Stored data entries:
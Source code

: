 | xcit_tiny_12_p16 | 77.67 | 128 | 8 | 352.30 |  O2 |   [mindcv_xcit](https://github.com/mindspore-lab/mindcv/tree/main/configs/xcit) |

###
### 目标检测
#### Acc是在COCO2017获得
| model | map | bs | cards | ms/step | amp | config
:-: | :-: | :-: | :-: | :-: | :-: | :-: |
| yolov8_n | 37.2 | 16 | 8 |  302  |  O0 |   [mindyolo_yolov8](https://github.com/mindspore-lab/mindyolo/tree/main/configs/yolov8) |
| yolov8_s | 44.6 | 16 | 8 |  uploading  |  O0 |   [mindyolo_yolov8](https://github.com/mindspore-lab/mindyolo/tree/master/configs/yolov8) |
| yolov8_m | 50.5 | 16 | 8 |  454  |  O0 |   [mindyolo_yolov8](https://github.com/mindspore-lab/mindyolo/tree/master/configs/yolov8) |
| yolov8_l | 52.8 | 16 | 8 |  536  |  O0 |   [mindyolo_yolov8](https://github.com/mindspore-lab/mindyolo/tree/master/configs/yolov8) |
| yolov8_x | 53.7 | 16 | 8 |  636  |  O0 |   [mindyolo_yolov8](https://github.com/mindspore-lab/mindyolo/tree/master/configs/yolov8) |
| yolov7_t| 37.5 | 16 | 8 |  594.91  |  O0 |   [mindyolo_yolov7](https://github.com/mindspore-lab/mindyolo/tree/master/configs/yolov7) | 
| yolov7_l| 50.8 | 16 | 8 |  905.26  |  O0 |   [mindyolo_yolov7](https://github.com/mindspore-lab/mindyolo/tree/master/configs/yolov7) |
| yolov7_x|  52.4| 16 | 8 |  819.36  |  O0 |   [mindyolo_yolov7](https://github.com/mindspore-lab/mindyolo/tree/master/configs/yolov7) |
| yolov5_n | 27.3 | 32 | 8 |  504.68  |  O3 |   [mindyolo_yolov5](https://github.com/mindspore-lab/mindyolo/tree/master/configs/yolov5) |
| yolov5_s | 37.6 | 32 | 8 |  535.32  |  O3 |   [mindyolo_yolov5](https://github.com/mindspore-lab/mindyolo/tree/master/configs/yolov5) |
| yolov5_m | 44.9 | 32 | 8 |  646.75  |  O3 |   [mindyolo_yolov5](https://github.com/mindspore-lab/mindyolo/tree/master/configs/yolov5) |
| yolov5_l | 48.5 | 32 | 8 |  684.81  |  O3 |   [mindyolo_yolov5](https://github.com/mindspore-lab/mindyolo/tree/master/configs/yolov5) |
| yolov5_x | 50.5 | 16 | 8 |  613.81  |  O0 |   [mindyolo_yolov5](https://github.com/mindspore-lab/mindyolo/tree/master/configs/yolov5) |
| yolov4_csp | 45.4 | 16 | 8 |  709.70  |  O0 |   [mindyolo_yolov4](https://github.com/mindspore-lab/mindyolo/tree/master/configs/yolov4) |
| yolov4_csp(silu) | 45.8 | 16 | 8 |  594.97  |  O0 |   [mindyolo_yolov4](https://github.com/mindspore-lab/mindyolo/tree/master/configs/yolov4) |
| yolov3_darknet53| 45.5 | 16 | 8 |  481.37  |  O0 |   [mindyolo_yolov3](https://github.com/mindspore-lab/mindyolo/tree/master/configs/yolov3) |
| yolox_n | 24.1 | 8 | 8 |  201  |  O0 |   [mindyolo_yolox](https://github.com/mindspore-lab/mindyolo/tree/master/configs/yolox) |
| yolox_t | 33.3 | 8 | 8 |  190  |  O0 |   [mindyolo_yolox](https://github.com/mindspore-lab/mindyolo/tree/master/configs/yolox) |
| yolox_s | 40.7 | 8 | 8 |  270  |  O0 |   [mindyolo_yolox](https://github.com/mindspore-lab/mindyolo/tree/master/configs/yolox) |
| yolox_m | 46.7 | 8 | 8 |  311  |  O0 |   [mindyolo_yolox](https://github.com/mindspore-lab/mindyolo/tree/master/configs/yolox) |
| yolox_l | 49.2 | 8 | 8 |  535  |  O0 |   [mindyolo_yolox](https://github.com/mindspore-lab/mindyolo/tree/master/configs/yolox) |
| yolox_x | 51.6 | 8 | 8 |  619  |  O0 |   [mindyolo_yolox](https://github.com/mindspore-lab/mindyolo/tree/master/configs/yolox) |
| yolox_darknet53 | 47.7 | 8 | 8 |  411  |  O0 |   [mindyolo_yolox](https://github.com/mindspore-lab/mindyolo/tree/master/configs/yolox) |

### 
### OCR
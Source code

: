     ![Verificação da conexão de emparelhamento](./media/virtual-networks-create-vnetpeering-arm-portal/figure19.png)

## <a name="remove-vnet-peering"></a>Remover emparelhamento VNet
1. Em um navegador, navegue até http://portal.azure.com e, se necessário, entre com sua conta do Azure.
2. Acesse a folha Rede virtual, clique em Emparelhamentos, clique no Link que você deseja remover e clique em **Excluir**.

## What you have to do
Read the lines above. Gather those in which the string "portal" is found.

## Task solution
:     ![Verificação da conexão de emparelhamento](./media/virtual-networks-create-vnetpeering-arm-portal/figure19.png)
1. Em um navegador, navegue até http://portal.azure.com e, se necessário, entre com sua conta do Azure.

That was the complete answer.